幾つもの月が夜空に浮かんでは消え、無数の星はテンポよく個体の増減を繰り返している。
徐々に聞えてきたのは、電車特有の線路の凸凹により揺れる音。ガタガタゴトと鳴る。
水面の膜を破ったのち、僕は温かい何かに包まれ、気持ちよさを感じた。
まるで人の温もりの様な、生命の誕生の様な、絶命の瞬間の様な、快楽を憶えた。
帰ってきたんだ。
ふと全身の皮膚感覚が蘇り、今まで何も感じていなかったことを認識する。
右手には、手が、色白いソラハの手があった。あった、ではなく、握っていた。
ソラハがトロンとした顔で眠っている。涎をふしだらに垂らして、木偶人形のように眠っている。

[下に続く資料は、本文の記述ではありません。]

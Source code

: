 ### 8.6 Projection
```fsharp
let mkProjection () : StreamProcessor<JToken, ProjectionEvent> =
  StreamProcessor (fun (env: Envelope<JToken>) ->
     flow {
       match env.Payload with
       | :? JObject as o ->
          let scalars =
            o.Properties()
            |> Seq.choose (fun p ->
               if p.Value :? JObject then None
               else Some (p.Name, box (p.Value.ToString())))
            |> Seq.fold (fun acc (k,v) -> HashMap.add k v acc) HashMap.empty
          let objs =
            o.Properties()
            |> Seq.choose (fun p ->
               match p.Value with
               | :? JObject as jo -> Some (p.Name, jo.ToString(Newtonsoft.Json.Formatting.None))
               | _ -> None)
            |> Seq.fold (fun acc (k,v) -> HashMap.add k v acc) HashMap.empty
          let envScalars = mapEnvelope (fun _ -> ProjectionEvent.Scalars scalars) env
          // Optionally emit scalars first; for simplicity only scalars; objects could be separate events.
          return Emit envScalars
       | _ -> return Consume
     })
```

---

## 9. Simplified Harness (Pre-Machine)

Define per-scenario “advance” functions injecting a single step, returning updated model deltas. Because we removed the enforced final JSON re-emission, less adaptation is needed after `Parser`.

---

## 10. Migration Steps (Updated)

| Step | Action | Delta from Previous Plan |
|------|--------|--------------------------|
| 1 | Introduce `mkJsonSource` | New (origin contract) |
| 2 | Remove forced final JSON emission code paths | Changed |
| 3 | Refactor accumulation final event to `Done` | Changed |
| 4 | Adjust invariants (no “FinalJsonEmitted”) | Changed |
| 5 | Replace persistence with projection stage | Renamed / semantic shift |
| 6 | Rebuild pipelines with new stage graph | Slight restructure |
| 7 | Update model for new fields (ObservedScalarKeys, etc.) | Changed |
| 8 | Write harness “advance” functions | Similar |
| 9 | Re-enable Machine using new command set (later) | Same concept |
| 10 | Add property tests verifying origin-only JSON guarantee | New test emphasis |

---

自ら率先してソラハの手を握った訳ではないのだが、なにか背徳感を感じ、サッと手を離した。
こいつ生きていたのか、と確認をする。
いいや、生きているとは限らない。もしかすると死んでいるのかもしれない。
そう嫌な考えが頭をよぎったが、それはすぐに否定出来た。
手を握っていたとき、確かに温もりを孕んでいた。
思考を巡らしているうち、この時間は非常に安息であると感じた。
ガタガタゴトガタ……ン…。
それ以外の判別できる音は殆ど無く、布擦れとソラハの寝息ぐらいがその音と混じって、安息を齎す。
僕も、寝よう。
「ウイ君」
「なんだ…起きたのか」
ゆっくりと座席の背もたれから体を起こし、目をこすっている。
「…帰ってきたの?ふう」
「ん、ああ、まあ。いつ帰ってきたのかは、あれだけど」
「へえ、……ん。どういうこと…?」
「え、いやさ、僕も寝てたらしくてさ。起きたらここだった」
「いや…私が訊いてるのは……まあいいや」
ソラハはグーッと背伸びをして、ふっと力を抜き、パタリと倒れるように横になった。
指先で座席のシーツ(毛布素材)を弄っている。
「その、ソラハさ」
「んー」
「——なんで走り出した、んだ」
「いやさ、綺麗だったじゃん!」
「…感性を疑うよ」
「えー?」
もはや同じものを見たと考えるのは止めた方が良いかもしれない。
あの空間を本当に“綺麗”だと言えたならそれこそ気が狂ってる。
かといってソラハに異常は見られないため、まだ正常である筈だ。
もっとも、それを肯定したい。
僕は一連の不可思議な出来事が、とても速く経過し、それでいて遅く感じられた。
不可思議な出来事というのは、“生の空間”“死の空間”を指すものであり、この現実直視を指しているのではない。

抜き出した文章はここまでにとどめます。